---------- RAW DATA

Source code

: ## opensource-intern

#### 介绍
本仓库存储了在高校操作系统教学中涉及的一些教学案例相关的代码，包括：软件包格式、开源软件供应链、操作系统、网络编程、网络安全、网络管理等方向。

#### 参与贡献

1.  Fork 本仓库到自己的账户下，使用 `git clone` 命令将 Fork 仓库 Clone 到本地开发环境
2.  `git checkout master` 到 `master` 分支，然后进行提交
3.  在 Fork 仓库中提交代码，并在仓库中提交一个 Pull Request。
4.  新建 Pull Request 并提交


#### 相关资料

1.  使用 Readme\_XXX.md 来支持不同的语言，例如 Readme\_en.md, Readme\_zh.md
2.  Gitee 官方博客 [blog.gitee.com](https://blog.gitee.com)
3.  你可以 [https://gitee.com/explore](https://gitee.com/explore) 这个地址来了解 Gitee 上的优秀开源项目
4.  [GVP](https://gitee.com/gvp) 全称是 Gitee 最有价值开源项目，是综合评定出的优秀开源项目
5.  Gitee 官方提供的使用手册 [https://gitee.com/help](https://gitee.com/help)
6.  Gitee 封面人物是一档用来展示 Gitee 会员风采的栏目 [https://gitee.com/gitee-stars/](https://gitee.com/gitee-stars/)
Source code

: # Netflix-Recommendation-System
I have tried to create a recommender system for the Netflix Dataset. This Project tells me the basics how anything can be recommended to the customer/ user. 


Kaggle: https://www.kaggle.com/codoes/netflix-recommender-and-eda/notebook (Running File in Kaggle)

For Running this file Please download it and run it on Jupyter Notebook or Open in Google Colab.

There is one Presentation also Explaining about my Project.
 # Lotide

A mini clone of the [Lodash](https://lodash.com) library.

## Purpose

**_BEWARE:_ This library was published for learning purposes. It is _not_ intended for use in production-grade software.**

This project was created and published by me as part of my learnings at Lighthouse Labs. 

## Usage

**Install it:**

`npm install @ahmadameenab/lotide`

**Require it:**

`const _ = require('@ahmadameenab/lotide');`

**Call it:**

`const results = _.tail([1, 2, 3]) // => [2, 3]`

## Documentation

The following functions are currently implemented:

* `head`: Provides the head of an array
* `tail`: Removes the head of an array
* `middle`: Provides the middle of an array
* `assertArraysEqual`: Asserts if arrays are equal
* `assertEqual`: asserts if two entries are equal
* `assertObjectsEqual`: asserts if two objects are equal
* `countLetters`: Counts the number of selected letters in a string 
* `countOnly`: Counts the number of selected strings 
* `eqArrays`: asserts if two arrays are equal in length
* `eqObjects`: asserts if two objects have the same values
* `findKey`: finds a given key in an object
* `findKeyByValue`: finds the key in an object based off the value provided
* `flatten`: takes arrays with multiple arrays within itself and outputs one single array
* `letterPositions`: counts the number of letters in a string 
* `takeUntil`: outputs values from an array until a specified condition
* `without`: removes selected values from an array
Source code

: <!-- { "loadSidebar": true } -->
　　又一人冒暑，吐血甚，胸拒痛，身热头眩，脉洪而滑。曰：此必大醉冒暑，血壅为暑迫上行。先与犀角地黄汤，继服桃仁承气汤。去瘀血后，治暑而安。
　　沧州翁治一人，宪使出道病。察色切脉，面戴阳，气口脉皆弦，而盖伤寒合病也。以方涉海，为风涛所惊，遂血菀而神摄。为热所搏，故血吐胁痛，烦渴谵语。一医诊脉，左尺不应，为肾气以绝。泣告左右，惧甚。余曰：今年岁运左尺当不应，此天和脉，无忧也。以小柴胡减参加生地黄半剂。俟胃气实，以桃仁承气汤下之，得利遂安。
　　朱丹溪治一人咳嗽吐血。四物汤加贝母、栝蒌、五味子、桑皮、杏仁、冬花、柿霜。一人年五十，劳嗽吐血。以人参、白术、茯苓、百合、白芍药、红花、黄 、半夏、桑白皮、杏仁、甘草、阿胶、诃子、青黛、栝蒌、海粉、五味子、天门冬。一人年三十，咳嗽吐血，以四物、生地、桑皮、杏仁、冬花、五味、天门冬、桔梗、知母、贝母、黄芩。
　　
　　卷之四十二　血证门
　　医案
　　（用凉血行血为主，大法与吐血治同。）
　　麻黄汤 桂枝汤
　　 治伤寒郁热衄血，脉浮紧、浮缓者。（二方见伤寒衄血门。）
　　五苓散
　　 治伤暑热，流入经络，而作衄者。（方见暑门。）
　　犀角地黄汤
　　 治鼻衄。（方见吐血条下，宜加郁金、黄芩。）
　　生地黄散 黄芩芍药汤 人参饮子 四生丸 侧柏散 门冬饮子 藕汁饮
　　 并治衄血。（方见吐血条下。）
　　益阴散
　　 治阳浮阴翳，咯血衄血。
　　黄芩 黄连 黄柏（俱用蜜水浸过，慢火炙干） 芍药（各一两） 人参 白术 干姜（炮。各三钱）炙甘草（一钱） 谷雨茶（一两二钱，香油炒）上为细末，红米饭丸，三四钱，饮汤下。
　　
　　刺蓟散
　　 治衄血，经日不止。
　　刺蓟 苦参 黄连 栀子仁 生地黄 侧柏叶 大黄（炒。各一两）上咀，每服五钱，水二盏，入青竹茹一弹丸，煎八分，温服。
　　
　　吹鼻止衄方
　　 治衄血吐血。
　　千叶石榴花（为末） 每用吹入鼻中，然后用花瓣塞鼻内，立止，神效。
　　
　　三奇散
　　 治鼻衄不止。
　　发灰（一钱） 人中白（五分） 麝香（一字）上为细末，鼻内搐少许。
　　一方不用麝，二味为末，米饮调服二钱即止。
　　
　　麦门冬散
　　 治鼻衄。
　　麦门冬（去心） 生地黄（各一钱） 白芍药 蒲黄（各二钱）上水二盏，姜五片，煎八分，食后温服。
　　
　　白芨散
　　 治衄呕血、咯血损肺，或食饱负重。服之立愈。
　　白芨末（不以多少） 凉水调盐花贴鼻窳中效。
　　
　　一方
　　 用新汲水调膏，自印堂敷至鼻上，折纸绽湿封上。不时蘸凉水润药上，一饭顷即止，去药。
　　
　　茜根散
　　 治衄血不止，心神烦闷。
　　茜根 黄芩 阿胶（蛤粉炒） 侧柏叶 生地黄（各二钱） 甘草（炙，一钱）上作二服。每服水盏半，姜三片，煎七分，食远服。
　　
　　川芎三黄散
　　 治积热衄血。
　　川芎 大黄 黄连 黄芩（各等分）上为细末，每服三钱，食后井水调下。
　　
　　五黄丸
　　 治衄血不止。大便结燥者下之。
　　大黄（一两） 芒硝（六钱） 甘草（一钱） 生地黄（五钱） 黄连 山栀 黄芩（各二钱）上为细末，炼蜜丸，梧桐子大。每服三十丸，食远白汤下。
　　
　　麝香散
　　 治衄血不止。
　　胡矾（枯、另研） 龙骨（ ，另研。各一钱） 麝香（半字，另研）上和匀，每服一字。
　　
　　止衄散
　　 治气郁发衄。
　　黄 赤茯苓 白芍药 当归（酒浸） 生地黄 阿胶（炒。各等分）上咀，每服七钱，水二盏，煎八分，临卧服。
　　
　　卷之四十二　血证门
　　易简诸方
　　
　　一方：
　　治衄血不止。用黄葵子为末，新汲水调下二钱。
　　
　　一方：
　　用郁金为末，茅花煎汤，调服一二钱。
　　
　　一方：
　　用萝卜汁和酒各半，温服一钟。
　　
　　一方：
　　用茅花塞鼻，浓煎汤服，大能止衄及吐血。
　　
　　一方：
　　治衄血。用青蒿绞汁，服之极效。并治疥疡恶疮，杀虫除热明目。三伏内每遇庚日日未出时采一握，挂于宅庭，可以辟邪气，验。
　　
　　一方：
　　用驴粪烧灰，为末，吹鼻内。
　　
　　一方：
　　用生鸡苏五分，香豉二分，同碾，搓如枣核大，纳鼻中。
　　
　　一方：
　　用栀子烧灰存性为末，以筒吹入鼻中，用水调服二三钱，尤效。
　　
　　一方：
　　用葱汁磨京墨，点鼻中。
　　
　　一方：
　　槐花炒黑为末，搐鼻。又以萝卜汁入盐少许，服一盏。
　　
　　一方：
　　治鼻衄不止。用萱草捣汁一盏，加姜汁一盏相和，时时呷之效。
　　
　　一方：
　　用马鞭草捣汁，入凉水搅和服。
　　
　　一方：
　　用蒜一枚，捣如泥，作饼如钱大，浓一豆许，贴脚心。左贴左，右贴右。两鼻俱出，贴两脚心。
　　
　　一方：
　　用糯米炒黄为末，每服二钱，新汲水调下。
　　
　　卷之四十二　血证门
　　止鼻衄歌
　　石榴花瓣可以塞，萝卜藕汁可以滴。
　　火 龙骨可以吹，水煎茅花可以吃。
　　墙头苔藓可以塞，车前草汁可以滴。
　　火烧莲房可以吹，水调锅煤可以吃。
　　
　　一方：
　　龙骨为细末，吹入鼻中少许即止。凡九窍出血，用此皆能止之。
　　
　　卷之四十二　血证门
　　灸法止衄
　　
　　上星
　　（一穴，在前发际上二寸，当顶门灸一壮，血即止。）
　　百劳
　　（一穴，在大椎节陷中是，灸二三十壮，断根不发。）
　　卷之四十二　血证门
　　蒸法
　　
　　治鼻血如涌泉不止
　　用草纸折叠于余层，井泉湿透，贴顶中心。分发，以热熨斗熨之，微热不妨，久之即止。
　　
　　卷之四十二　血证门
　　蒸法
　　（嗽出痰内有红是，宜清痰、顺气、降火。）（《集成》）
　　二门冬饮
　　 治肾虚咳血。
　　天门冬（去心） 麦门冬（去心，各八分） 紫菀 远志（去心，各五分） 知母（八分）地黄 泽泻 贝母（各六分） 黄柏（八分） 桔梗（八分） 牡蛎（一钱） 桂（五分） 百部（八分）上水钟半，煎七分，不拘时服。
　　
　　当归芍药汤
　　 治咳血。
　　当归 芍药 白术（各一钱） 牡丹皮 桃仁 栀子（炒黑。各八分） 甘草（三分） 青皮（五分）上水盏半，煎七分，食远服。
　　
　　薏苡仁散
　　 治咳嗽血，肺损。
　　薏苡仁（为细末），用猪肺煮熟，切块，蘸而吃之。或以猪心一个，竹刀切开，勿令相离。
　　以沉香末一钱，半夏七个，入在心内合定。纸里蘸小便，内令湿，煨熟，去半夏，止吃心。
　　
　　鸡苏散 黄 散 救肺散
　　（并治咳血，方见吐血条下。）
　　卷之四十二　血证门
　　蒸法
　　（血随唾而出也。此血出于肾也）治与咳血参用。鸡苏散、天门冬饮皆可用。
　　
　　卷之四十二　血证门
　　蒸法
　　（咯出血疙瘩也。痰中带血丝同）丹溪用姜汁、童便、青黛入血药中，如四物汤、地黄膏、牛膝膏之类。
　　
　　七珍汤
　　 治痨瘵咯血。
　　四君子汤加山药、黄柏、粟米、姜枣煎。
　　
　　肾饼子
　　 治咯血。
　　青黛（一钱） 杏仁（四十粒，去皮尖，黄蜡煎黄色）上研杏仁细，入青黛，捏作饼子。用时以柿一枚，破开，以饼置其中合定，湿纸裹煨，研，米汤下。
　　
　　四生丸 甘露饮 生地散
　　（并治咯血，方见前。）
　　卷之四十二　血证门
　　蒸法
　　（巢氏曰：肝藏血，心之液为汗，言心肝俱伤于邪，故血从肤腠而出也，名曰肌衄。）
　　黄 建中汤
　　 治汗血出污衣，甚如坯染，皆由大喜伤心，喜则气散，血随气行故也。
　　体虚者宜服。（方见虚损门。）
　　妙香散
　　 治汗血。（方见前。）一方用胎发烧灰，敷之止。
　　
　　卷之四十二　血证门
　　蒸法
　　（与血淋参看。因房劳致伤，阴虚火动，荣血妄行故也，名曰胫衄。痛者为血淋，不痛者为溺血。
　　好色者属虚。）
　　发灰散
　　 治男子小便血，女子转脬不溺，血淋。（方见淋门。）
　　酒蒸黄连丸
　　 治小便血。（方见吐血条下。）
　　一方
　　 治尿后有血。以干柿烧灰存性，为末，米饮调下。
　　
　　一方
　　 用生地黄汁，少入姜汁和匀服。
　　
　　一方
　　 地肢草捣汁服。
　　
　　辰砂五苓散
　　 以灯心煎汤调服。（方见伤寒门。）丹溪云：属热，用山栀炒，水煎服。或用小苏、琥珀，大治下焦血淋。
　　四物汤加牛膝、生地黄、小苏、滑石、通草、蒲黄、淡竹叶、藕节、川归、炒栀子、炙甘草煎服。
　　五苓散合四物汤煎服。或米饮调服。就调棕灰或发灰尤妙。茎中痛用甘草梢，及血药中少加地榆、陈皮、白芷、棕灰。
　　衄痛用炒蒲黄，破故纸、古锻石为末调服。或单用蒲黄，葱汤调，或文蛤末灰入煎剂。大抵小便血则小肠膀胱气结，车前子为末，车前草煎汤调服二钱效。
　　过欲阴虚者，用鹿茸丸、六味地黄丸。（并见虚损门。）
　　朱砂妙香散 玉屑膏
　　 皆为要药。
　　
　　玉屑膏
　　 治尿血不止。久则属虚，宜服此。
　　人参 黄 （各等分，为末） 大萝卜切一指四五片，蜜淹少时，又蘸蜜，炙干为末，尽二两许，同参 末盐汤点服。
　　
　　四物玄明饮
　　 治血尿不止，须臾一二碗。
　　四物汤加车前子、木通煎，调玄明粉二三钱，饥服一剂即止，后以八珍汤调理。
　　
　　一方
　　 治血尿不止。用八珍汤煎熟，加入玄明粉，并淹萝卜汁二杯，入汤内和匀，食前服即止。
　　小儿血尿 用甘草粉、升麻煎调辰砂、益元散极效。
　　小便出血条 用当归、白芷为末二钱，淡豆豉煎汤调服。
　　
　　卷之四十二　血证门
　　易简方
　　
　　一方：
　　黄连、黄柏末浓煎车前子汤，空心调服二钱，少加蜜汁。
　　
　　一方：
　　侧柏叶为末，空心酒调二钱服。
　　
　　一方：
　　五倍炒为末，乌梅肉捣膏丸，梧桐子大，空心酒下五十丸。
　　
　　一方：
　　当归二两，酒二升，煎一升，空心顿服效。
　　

--------------------

GOAL OF THE EXERCISE. In the entries above, find the line with "治伤寒郁热衄血，脉浮紧、浮缓者。（二方见伤寒衄血门。）" and the line with "薏苡仁（为细末），用猪肺煮熟", then set down exactly those two and every line between them, nothing else.

RESPONSE AREA.
　　 治伤寒郁热衄血，脉浮紧、浮缓者。（二方见伤寒衄血门。）
　　五苓散
　　 治伤暑热，流入经络，而作衄者。（方见暑门。）
　　犀角地黄汤
　　 治鼻衄。（方见吐血条下，宜加郁金、黄芩。）
　　生地黄散 黄芩芍药汤 人参饮子 四生丸 侧柏散 门冬饮子 藕汁饮
　　 并治衄血。（方见吐血条下。）
　　益阴散
　　 治阳浮阴翳，咯血衄血。
　　黄芩 黄连 黄柏（俱用蜜水浸过，慢火炙干） 芍药（各一两） 人参 白术 干姜（炮。各三钱）炙甘草（一钱） 谷雨茶（一两二钱，香油炒）上为细末，红米饭丸，三四钱，饮汤下。
　　
　　刺蓟散
　　 治衄血，经日不止。
　　刺蓟 苦参 黄连 栀子仁 生地黄 侧柏叶 大黄（炒。各一两）上咀，每服五钱，水二盏，入青竹茹一弹丸，煎八分，温服。
　　
　　吹鼻止衄方
　　 治衄血吐血。
　　千叶石榴花（为末） 每用吹入鼻中，然后用花瓣塞鼻内，立止，神效。
　　
　　三奇散
　　 治鼻衄不止。
　　发灰（一钱） 人中白（五分） 麝香（一字）上为细末，鼻内搐少许。
　　一方不用麝，二味为末，米饮调服二钱即止。
　　
　　麦门冬散
　　 治鼻衄。
　　麦门冬（去心） 生地黄（各一钱） 白芍药 蒲黄（各二钱）上水二盏，姜五片，煎八分，食后温服。
　　
　　白芨散
　　 治衄呕血、咯血损肺，或食饱负重。服之立愈。
　　白芨末（不以多少） 凉水调盐花贴鼻窳中效。
　　
　　一方
　　 用新汲水调膏，自印堂敷至鼻上，折纸绽湿封上。不时蘸凉水润药上，一饭顷即止，去药。
　　
　　茜根散
　　 治衄血不止，心神烦闷。
　　茜根 黄芩 阿胶（蛤粉炒） 侧柏叶 生地黄（各二钱） 甘草（炙，一钱）上作二服。每服水盏半，姜三片，煎七分，食远服。
　　
　　川芎三黄散
　　 治积热衄血。
　　川芎 大黄 黄连 黄芩（各等分）上为细末，每服三钱，食后井水调下。
　　
　　五黄丸
　　 治衄血不止。大便结燥者下之。
　　大黄（一两） 芒硝（六钱） 甘草（一钱） 生地黄（五钱） 黄连 山栀 黄芩（各二钱）上为细末，炼蜜丸，梧桐子大。每服三十丸，食远白汤下。
　　
　　麝香散
　　 治衄血不止。
　　胡矾（枯、另研） 龙骨（ ，另研。各一钱） 麝香（半字，另研）上和匀，每服一字。
　　
　　止衄散
　　 治气郁发衄。
　　黄 赤茯苓 白芍药 当归（酒浸） 生地黄 阿胶（炒。各等分）上咀，每服七钱，水二盏，煎八分，临卧服。
　　
　　卷之四十二　血证门
　　易简诸方
　　
　　一方：
　　治衄血不止。用黄葵子为末，新汲水调下二钱。
　　
　　一方：
　　用郁金为末，茅花煎汤，调服一二钱。
　　
　　一方：
　　用萝卜汁和酒各半，温服一钟。
　　
　　一方：
　　用茅花塞鼻，浓煎汤服，大能止衄及吐血。
　　
　　一方：
　　治衄血。用青蒿绞汁，服之极效。并治疥疡恶疮，杀虫除热明目。三伏内每遇庚日日未出时采一握，挂于宅庭，可以辟邪气，验。
　　
　　一方：
　　用驴粪烧灰，为末，吹鼻内。
　　
　　一方：
　　用生鸡苏五分，香豉二分，同碾，搓如枣核大，纳鼻中。
　　
　　一方：
　　用栀子烧灰存性为末，以筒吹入鼻中，用水调服二三钱，尤效。
　　
　　一方：
　　用葱汁磨京墨，点鼻中。
　　
　　一方：
　　槐花炒黑为末，搐鼻。又以萝卜汁入盐少许，服一盏。
　　
　　一方：
　　治鼻衄不止。用萱草捣汁一盏，加姜汁一盏相和，时时呷之效。
　　
　　一方：
　　用马鞭草捣汁，入凉水搅和服。
　　
　　一方：
　　用蒜一枚，捣如泥，作饼如钱大，浓一豆许，贴脚心。左贴左，右贴右。两鼻俱出，贴两脚心。
　　
　　一方：
　　用糯米炒黄为末，每服二钱，新汲水调下。
　　
　　卷之四十二　血证门
　　止鼻衄歌
　　石榴花瓣可以塞，萝卜藕汁可以滴。
　　火 龙骨可以吹，水煎茅花可以吃。
　　墙头苔藓可以塞，车前草汁可以滴。
　　火烧莲房可以吹，水调锅煤可以吃。
　　
　　一方：
　　龙骨为细末，吹入鼻中少许即止。凡九窍出血，用此皆能止之。
　　
　　卷之四十二　血证门
　　灸法止衄
　　
　　上星
　　（一穴，在前发际上二寸，当顶门灸一壮，血即止。）
　　百劳
　　（一穴，在大椎节陷中是，灸二三十壮，断根不发。）
　　卷之四十二　血证门
　　蒸法
　　
　　治鼻血如涌泉不止
　　用草纸折叠于余层，井泉湿透，贴顶中心。分发，以热熨斗熨之，微热不妨，久之即止。
　　
　　卷之四十二　血证门
　　蒸法
　　（嗽出痰内有红是，宜清痰、顺气、降火。）（《集成》）
　　二门冬饮
　　 治肾虚咳血。
　　天门冬（去心） 麦门冬（去心，各八分） 紫菀 远志（去心，各五分） 知母（八分）地黄 泽泻 贝母（各六分） 黄柏（八分） 桔梗（八分） 牡蛎（一钱） 桂（五分） 百部（八分）上水钟半，煎七分，不拘时服。
　　
　　当归芍药汤
　　 治咳血。
　　当归 芍药 白术（各一钱） 牡丹皮 桃仁 栀子（炒黑。各八分） 甘草（三分） 青皮（五分）上水盏半，煎七分，食远服。
　　
　　薏苡仁散
　　 治咳嗽血，肺损。
　　薏苡仁（为细末），用猪肺煮熟，切块，蘸而吃之。或以猪心一个，竹刀切开，勿令相离。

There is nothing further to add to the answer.